I've always loved the 7th, especially the intensity of the searing slow movement which sounds almost like proto-Bruckner to me. The 60s Karajan/BPO recording was the first I heard of the symphony in its entirety and it's probably still my favourite overall, with honourable mentions to C. Kleiber and Wyn Morris.


----------



## shadowdancer (Mar 31, 2014)

I am also a huge fan of this masterpiece. Owning several records I would like to point the 3 most listened:
Toscanini 1936 NYPO
Karajan (1951??) Philharmonia Orchestra
Karl Bohm (1971) Vienna Philharmonic Orchestra

For a complete different approach, sometimes I listen to Celibidache`s 1989 with Munich PO.


----------



## Triplets (Sep 4, 2014)

Solti's first recording with the CSO has always been my favorite. It was the highlight of that cycle.


----------



## Manxfeeder (Oct 19, 2010)

Has anyone heard Bruggen's 7th? I have a download of a live performance, and for a HIP performance, he manages to blend the lightness and precision of the authentic instruments with the expressiveness of modern instruments.


----------



## Musicophile (May 29, 2015)

+1 on Kleiber and Klemperer for the two extremes. I also love Järvi's Beethoven cycle, and he does a good job on the 7th.

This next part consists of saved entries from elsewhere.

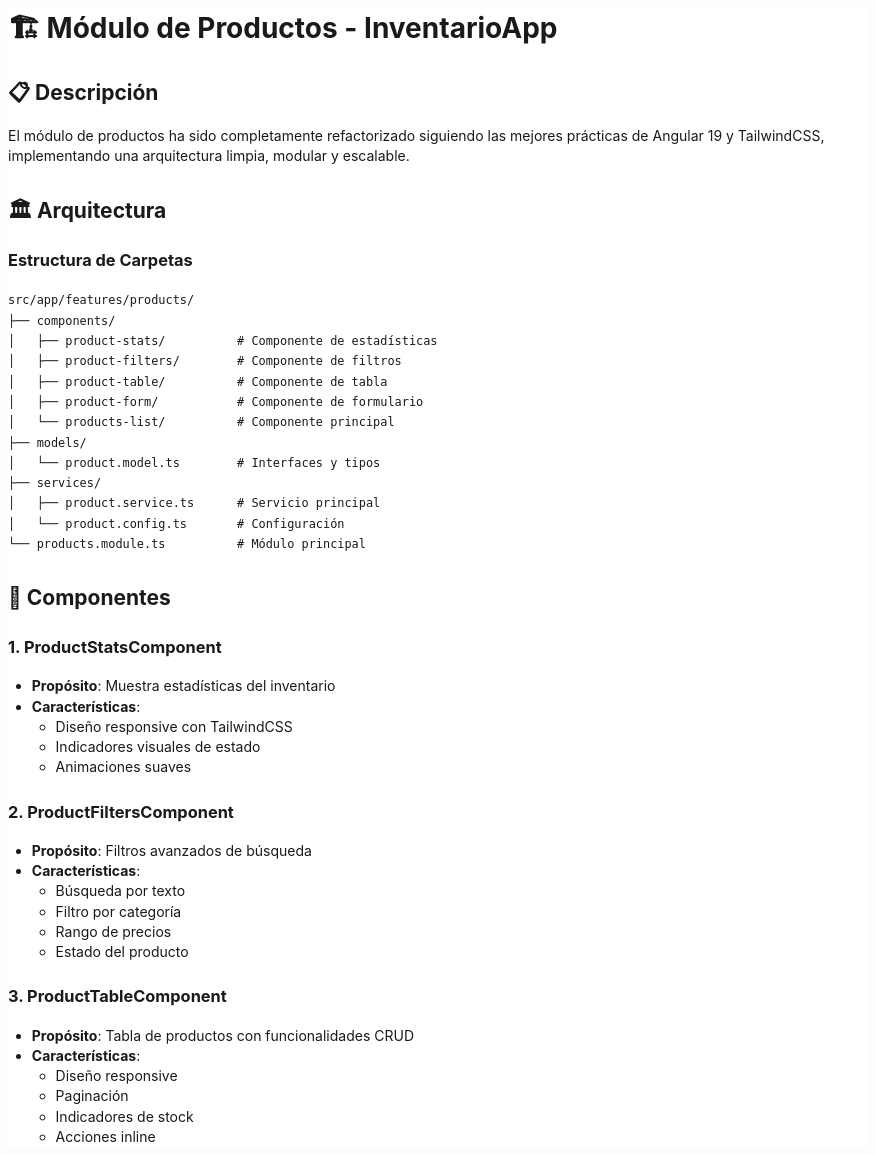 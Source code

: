 # 🏗️ Módulo de Productos - InventarioApp

## 📋 Descripción

El módulo de productos ha sido completamente refactorizado siguiendo las mejores prácticas de Angular 19 y TailwindCSS, implementando una arquitectura limpia, modular y escalable.

## 🏛️ Arquitectura

### Estructura de Carpetas

```
src/app/features/products/
├── components/
│   ├── product-stats/          # Componente de estadísticas
│   ├── product-filters/        # Componente de filtros
│   ├── product-table/          # Componente de tabla
│   ├── product-form/           # Componente de formulario
│   └── products-list/          # Componente principal
├── models/
│   └── product.model.ts        # Interfaces y tipos
├── services/
│   ├── product.service.ts      # Servicio principal
│   └── product.config.ts       # Configuración
└── products.module.ts          # Módulo principal
```

## 🎨 Componentes

### 1. ProductStatsComponent
- **Propósito**: Muestra estadísticas del inventario
- **Características**: 
  - Diseño responsive con TailwindCSS
  - Indicadores visuales de estado
  - Animaciones suaves

### 2. ProductFiltersComponent
- **Propósito**: Filtros avanzados de búsqueda
- **Características**:
  - Búsqueda por texto
  - Filtro por categoría
  - Rango de precios
  - Estado del producto

### 3. ProductTableComponent
- **Propósito**: Tabla de productos con funcionalidades CRUD
- **Características**:
  - Diseño responsive
  - Paginación
  - Indicadores de stock
  - Acciones inline
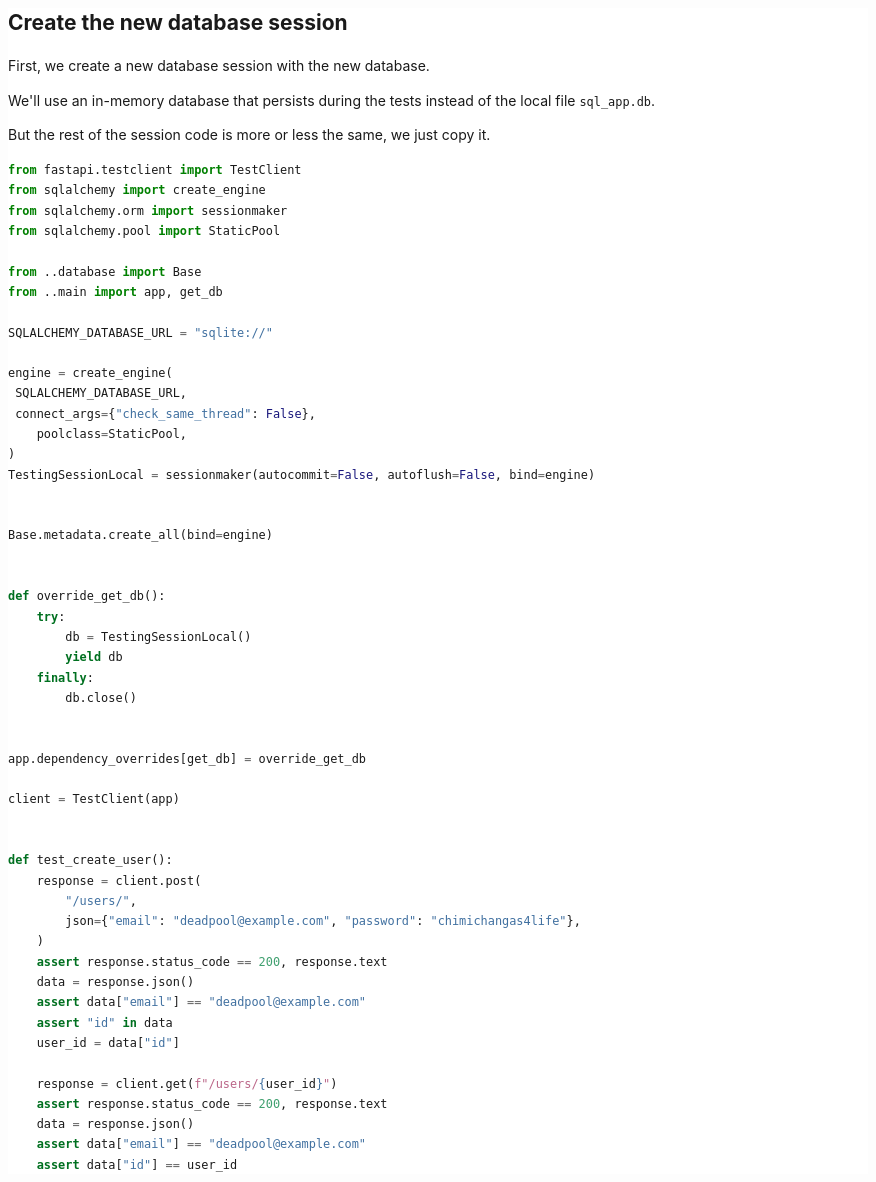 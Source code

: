 ## Create the new database session


First, we create a new database session with the new database.


We'll use an in-memory database that persists during the tests instead of the local file `sql_app.db`.


But the rest of the session code is more or less the same, we just copy it.



```python
from fastapi.testclient import TestClient
from sqlalchemy import create_engine
from sqlalchemy.orm import sessionmaker
from sqlalchemy.pool import StaticPool

from ..database import Base
from ..main import app, get_db

SQLALCHEMY_DATABASE_URL = "sqlite://"

engine = create_engine(
 SQLALCHEMY_DATABASE_URL,
 connect_args={"check_same_thread": False},
    poolclass=StaticPool,
)
TestingSessionLocal = sessionmaker(autocommit=False, autoflush=False, bind=engine)


Base.metadata.create_all(bind=engine)


def override_get_db():
    try:
        db = TestingSessionLocal()
        yield db
    finally:
        db.close()


app.dependency_overrides[get_db] = override_get_db

client = TestClient(app)


def test_create_user():
    response = client.post(
        "/users/",
        json={"email": "deadpool@example.com", "password": "chimichangas4life"},
    )
    assert response.status_code == 200, response.text
    data = response.json()
    assert data["email"] == "deadpool@example.com"
    assert "id" in data
    user_id = data["id"]

    response = client.get(f"/users/{user_id}")
    assert response.status_code == 200, response.text
    data = response.json()
    assert data["email"] == "deadpool@example.com"
    assert data["id"] == user_id

```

The 7th also happens to be my favorite Beethoven symphony. I have three more versions I'd recommend for different aspects that haven't been mentioned yet:

Gardiner ORR: Not so dissimilar in style from Kleiber in the end, but "HIPper".









Jos van Immersel, Anima AEterna: Very HIP, sometimes too much, but nevertheless, some interesting discoveries to be made.









And finally, no Beethoven cycle is complete without good old Bruno Walter, really the other extreme opposite. Wouldn't want this every day, but the sheer power is impressive.


----------



## SONNET CLV (May 31, 2014)

KenOC said:


> Grove says that in France, in the early days, LvB's 2nd Symphony was often played with the 7th's slow movement in place of its own, in order to "make it go down." Imagine if we did that sort of thing today!


That is a listening experiment I must try soon. Helpfully, I just today in the mail received my order of the 10-CD collection on the Intense Media label of "The Complete Symphonies" of Ludwig van Beethoven as performed by Otto Klemperer and the Philharmonia Orchestra coupled with "The Complete Symphonies" of Johannes Brahms as performed by Rudolf Kempe and the Munchner Philharmoniker.









Perhaps when I turn to Klemperer's take on the Second, I shall substitute the second movement of the Seventh to hear what I can hear.

Perhaps I may just load five Beethoven symphony discs into my 5-disc Marantz CD deck and push the random play button. Yet, maybe I'll save that experiment for a later date.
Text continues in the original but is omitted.